Data for processing:
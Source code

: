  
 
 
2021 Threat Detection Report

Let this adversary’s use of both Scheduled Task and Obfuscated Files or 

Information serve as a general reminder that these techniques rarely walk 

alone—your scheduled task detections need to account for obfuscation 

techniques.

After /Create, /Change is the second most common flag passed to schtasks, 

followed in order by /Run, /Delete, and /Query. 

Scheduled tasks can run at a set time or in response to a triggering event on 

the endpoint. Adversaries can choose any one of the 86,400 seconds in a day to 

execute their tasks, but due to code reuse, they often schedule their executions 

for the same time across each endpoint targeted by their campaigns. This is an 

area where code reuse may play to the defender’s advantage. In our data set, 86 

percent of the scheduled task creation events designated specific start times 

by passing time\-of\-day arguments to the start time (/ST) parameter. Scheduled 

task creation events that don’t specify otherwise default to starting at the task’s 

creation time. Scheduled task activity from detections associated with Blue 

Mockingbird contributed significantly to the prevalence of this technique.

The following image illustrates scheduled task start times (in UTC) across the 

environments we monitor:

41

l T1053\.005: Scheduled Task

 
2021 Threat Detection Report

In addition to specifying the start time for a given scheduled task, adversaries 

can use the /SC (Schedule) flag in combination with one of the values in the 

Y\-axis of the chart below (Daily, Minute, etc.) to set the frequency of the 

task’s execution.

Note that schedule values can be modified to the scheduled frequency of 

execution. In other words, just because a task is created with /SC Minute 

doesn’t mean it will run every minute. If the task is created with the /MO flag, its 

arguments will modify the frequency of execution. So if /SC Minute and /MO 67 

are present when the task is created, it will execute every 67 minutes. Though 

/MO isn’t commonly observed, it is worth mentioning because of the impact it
--
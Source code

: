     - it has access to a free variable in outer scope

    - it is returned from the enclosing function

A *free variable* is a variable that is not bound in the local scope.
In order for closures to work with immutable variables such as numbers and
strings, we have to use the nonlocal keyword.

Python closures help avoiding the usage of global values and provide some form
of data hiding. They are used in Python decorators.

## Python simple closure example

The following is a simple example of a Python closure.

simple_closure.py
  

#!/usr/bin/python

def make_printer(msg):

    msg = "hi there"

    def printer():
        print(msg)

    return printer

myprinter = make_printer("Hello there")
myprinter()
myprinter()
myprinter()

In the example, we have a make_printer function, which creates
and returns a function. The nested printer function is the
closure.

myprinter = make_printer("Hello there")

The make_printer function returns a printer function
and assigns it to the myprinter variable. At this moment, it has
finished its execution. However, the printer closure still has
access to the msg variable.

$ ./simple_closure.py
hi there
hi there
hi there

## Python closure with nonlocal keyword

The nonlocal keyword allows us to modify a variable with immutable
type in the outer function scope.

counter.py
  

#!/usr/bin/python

What you should do:
Going down the listing above, begin printing at the line with "The following image" and finish with the line with "the impact it", exactly as they appear.

Your solution:
The following image illustrates scheduled task start times (in UTC) across the 

environments we monitor:

41

l T1053\.005: Scheduled Task

 
2021 Threat Detection Report

In addition to specifying the start time for a given scheduled task, adversaries 

can use the /SC (Schedule) flag in combination with one of the values in the 

Y\-axis of the chart below (Daily, Minute, etc.) to set the frequency of the 

task’s execution.

Note that schedule values can be modified to the scheduled frequency of 

execution. In other words, just because a task is created with /SC Minute 

doesn’t mean it will run every minute. If the task is created with the /MO flag, its 

arguments will modify the frequency of execution. So if /SC Minute and /MO 67 

are present when the task is created, it will execute every 67 minutes. Though 

/MO isn’t commonly observed, it is worth mentioning because of the impact it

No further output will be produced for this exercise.